## Exercise
Give an exact copy of every entry.

## Task inputs
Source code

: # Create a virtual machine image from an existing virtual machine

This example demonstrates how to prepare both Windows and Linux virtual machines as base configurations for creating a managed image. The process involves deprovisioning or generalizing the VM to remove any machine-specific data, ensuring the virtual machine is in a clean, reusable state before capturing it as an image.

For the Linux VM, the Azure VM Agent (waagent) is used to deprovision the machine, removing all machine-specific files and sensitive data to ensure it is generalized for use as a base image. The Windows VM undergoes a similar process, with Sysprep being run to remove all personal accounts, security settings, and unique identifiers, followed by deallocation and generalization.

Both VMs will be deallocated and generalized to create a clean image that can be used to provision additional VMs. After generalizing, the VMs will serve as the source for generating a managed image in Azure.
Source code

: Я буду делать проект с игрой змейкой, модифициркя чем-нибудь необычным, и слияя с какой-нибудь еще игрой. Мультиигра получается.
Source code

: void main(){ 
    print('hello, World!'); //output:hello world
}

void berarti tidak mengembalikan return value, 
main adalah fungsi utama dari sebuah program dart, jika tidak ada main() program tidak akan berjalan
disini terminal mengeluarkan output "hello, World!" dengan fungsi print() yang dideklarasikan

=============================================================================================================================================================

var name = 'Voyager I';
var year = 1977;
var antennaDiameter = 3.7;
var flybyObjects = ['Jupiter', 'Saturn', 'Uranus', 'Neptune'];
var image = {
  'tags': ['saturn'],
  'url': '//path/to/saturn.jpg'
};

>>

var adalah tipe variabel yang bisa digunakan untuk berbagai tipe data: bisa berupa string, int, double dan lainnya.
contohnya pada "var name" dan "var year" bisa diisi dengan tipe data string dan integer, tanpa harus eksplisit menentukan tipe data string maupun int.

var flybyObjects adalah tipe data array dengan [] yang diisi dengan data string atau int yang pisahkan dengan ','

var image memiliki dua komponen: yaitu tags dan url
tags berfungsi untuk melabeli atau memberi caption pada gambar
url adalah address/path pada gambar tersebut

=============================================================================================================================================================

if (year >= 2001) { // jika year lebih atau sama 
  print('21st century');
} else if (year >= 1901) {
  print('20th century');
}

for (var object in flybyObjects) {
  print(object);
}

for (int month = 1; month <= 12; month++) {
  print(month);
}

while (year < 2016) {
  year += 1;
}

## Exercise response
Source code

: # Create a virtual machine image from an existing virtual machine

This example demonstrates how to prepare both Windows and Linux virtual machines as base configurations for creating a managed image. The process involves deprovisioning or generalizing the VM to remove any machine-specific data, ensuring the virtual machine is in a clean, reusable state before capturing it as an image.

For the Linux VM, the Azure VM Agent (waagent) is used to deprovision the machine, removing all machine-specific files and sensitive data to ensure it is generalized for use as a base image. The Windows VM undergoes a similar process, with Sysprep being run to remove all personal accounts, security settings, and unique identifiers, followed by deallocation and generalization.

Both VMs will be deallocated and generalized to create a clean image that can be used to provision additional VMs. After generalizing, the VMs will serve as the source for generating a managed image in Azure.
Source code

: Я буду делать проект с игрой змейкой, модифициркя чем-нибудь необычным, и слияя с какой-нибудь еще игрой. Мультиигра получается.
Source code

: void main(){ 
    print('hello, World!'); //output:hello world
}

void berarti tidak mengembalikan return value, 
main adalah fungsi utama dari sebuah program dart, jika tidak ada main() program tidak akan berjalan
disini terminal mengeluarkan output "hello, World!" dengan fungsi print() yang dideklarasikan

=============================================================================================================================================================

var name = 'Voyager I';
var year = 1977;
var antennaDiameter = 3.7;
var flybyObjects = ['Jupiter', 'Saturn', 'Uranus', 'Neptune'];
var image = {
  'tags': ['saturn'],
  'url': '//path/to/saturn.jpg'
};

>>

var adalah tipe variabel yang bisa digunakan untuk berbagai tipe data: bisa berupa string, int, double dan lainnya.
contohnya pada "var name" dan "var year" bisa diisi dengan tipe data string dan integer, tanpa harus eksplisit menentukan tipe data string maupun int.

var flybyObjects adalah tipe data array dengan [] yang diisi dengan data string atau int yang pisahkan dengan ','

var image memiliki dua komponen: yaitu tags dan url
tags berfungsi untuk melabeli atau memberi caption pada gambar
url adalah address/path pada gambar tersebut

=============================================================================================================================================================

if (year >= 2001) { // jika year lebih atau sama 
  print('21st century');
} else if (year >= 1901) {
  print('20th century');
}

for (var object in flybyObjects) {
  print(object);
}

for (int month = 1; month <= 12; month++) {
  print(month);
}

while (year < 2016) {
  year += 1;
}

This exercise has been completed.